Unlike services from Spotify to SoundCloud, Bandcamp lacks the ability for listeners to serve as collators. You can learn a lot from following and looking into the acquisitions of fellow Bandcamp users, but you can’t do much more than that. You speak through your wallet (and your wishlist) on Bandcamp. If you buy something, it’s associated with your account (mine is at bandcamp.com/disquiet), but you can’t, for example, create an ersatz hits collection for an artist with multiple albums, or, as I was drawn to do with Dual Concentric, whittle 20 tracks down to their background-music essentials.
My desire for playlists is largely due to how I often use Bandcamp, e.g., embedding its players into posts and reviews. If I had to make a guess as to why Bandcamp lacks this feature, it’s probably because they’re focused on selling music, and so they want to drive traffic to individual releases that are available for purchase/download.
But there have been many times when I’m writing a post about several musicians, and I’d much rather embed a single player containing a playlist of their songs rather than a player for each one of them. If nothing else, this would make for a more seamless listening experience for my readers, and it’d probably also decrease the amount of time it takes for the post in question to load. (If a post has multiple embedded players, each player can add a little overhead because it has to load its own resources.)

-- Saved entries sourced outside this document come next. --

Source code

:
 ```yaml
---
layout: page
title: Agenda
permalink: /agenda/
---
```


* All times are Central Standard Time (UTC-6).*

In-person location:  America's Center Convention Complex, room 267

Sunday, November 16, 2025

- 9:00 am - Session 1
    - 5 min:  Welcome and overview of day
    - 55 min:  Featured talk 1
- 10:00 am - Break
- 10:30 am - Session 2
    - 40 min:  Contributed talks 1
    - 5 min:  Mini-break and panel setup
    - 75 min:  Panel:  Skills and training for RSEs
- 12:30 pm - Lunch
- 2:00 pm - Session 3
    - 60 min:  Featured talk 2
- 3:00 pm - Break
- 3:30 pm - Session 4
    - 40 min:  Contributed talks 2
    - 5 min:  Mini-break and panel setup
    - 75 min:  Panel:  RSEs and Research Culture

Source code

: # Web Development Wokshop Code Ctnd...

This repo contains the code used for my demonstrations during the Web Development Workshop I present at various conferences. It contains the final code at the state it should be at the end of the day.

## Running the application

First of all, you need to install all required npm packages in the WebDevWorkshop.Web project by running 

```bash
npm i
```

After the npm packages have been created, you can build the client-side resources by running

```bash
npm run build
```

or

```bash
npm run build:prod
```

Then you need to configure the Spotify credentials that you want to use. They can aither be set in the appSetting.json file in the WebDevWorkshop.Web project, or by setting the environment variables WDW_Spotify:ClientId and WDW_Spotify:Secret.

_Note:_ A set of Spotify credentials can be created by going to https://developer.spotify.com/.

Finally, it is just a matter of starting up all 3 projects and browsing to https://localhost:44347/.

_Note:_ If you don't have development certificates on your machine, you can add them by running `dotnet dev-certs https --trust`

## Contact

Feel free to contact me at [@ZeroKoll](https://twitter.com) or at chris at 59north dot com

There is a workaround: you can create a playlist of Bandcamp-hosted songs with Playmoss. However, I’m loathe to use third-party integrations. Perhaps I’m just a bit too paranoid, but integration services like Playmoss feel inherently fragile to me, and represent additional points of failure that could negatively affect my site’s performance. Given the ephemeral nature of the internet, where services come and go, are acquired and then ignored, mishandled, or shut down, or suddenly pivot to some other new market/angle, I simply don’t want something else that I have to manage even as I worry about how long it’ll be around.
I realize some slight hypocrisy here, since embedded players from Bandcamp, Soundcloud, YouTube, et al. are essentially a kind of integration, and I make frequent use of them. But they feel less fragile than using yet another service as an intermediary between them and my site.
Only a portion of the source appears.